Performance Regression Testing

Performance regression testing is a comparative approach that examines how a software application performs across in successive builds. This is done by simulating a variety of usage scenarios, many of which are tests that place the application into adverse performance conditions. Simplistically, performance regression testing provides feedback on how the performance of the application varies according to recent changes in development.

When a tester observes a performance regression in the latest build of an application, such as slower page load times, it’s typically the result of a recent change to that application. Typically, higher page load time is a negative effect on application performance. A tester will confirm this by comparing the performance of the previous build with the current build.
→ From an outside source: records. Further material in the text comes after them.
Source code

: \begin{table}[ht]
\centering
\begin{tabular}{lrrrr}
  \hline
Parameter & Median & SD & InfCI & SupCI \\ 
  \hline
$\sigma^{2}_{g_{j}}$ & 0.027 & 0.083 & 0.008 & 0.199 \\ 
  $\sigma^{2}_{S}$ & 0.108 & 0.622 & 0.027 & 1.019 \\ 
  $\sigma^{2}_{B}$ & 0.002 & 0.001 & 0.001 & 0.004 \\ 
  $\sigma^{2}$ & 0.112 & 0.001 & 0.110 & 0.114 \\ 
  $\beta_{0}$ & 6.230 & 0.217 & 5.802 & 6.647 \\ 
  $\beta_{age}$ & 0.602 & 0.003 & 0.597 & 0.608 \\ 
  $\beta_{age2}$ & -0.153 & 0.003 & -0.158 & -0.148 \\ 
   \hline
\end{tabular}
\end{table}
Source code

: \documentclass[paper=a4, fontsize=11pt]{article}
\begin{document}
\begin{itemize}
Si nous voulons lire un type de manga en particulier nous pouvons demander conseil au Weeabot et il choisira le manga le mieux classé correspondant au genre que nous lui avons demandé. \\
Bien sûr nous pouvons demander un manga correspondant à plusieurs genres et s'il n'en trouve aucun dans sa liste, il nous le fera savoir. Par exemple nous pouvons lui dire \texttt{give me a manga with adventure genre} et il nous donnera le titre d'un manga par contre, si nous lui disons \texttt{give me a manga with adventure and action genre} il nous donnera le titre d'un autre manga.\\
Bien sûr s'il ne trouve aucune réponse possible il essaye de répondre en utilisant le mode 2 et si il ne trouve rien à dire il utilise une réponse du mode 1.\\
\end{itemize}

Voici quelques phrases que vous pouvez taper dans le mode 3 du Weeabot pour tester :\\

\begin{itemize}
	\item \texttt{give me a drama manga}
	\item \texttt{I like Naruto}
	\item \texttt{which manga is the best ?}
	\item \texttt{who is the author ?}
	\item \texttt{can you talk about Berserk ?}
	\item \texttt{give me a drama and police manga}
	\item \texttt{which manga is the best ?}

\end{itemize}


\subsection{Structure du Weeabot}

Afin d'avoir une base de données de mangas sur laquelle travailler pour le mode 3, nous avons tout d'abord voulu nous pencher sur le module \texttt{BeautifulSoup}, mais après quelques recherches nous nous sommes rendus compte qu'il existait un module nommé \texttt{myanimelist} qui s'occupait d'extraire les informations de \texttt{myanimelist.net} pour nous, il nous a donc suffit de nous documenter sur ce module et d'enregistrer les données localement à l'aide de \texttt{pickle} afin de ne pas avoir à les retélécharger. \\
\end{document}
A performance regression is especially undesirable if the analysis reveals an unjustifiable deterioration in performance. Of course, any performance improvements are seen as beneficial.

Why teams neglect performance testing

There are several classic reasons why development teams have a tendency to neglect performance testing. Too often, the project manager will decide not to run performance tests because of time constraints. This happens readily in cases when the delivery date is near and the inclusion of (important but untested) last-minute functionality is given higher priority than quality assurance. 

Another problem is that many teams don’t bother to prepare any performance requirements, so there’s no basis for appropriate acceptance criteria. Commonly, performance regression testing is seen as a burden that comes with each major build: configuring and deploying to a test environment, executing the load test(s), and then analyzing the results.

For any company with a growing user base, it becomes imperative to take  performance testing seriously. Indeed, it’s vital to perform load testing on each application build to avoid encountering future performance regressions.

The importance of performance regression testing

Due to the increasing complexity of software applications and the ability to manage a much larger volume of users, the challenge of maintaining an adequate performance level is becoming very acute for many organizations. Typically, a performance regression has negative consequences, such as maintenance cost increases and user dissatisfaction (which eventually affects profitability). 

Regressions can sometimes lead to non-trivial financial loss. For example, years ago Amazon famously reported that a one-second delay in page load-time can decrease overall sales by as much as $1.6 billion annually. Since then, much research has been done to focus on the root causes of performance regressions in software applications. Additional research has shown substantial value of development team efforts to detect regressions primarily by analyzing operational data such as performance logs and counters.

Push performance testing upstream

Many teams encounter the wonderful concepts of continuous integration and continuous testing, but then surprisingly restrict the focus of the CI/CD initiative to unit and functional testing only. Performance tests get put in cold storage until the next build is nearing release. The thinking for these teams is that it’s necessary to wait for functional testing to reach a point at which the level of quality is high enough. Only then does it make sense to do any performance testing. It need not be so!

Yes, it requires some effort, but pulling performance tests upstream and running them frequently can bring about a dramatic increase in the value of those tests. Many teams have taken this approach and realize that they often find the stickier, messier bugs earlier in the cycle. In addition, performance tests can also serve as a substantial measure of augmentation to any suite of functional tests.

Performance tests should be automated

In nearly all cases, a development team will find it necessary to automate performance testing. This is necessary because it’s extremely difficult to simulate heavy loads or activity volumes with manual testing methods. Think about it: pressing the Submit button thousands of times with the mouse clicker is far more tedious and much less repeatable than submitting the same transaction by means of automation.

The other benefit to automation is that performance tests can run at any time of day, including weekends and holidays. The result is a high degree of flexibility that permits the QA team to execute tests overnight that can verify any changes that have been made late in the day. The results can be ready well before the testers arrive the next day.

Scale up performance testing

If your team doesn’t do performance testing, now is the time to begin. Perhaps you can only afford to build some basic performance tests, but these will provide major benefits—especially when they are run every day. Get going easily with a single transaction, then parameterize the test to accept an array of test data and inputs. Then, scale that transaction upward with a free tool such as JMeter, or by starting a free trial with mabl. Add more transactions—one at a time—until you accumulate a good sampling of the most important transactions in your system. 

The latest performance testing tools are much easier to use than older tools, and most of those support features that were previously tedious to use—assertions for system response validation, parameterization, and distributed load generation.

Conclusion

It’s quite challenging in itself to troubleshoot and fix performance issues. The burden increases substantially if someone has to sift through weeks of code changes to find a root cause. Finding performance regressions by automating performance tests is not only efficient—it can be liberating. Some say it’s priceless. By closing the gap between the time a performance issue arises and the time it’s found, the troubleshooting process becomes simple and much easier. Another happy result is that a team gets more time to improve the overall product quality. Because the result is a robust mixture of coverage, flexibility, and efficacy, it usually is best to automate performance tests for daily execution.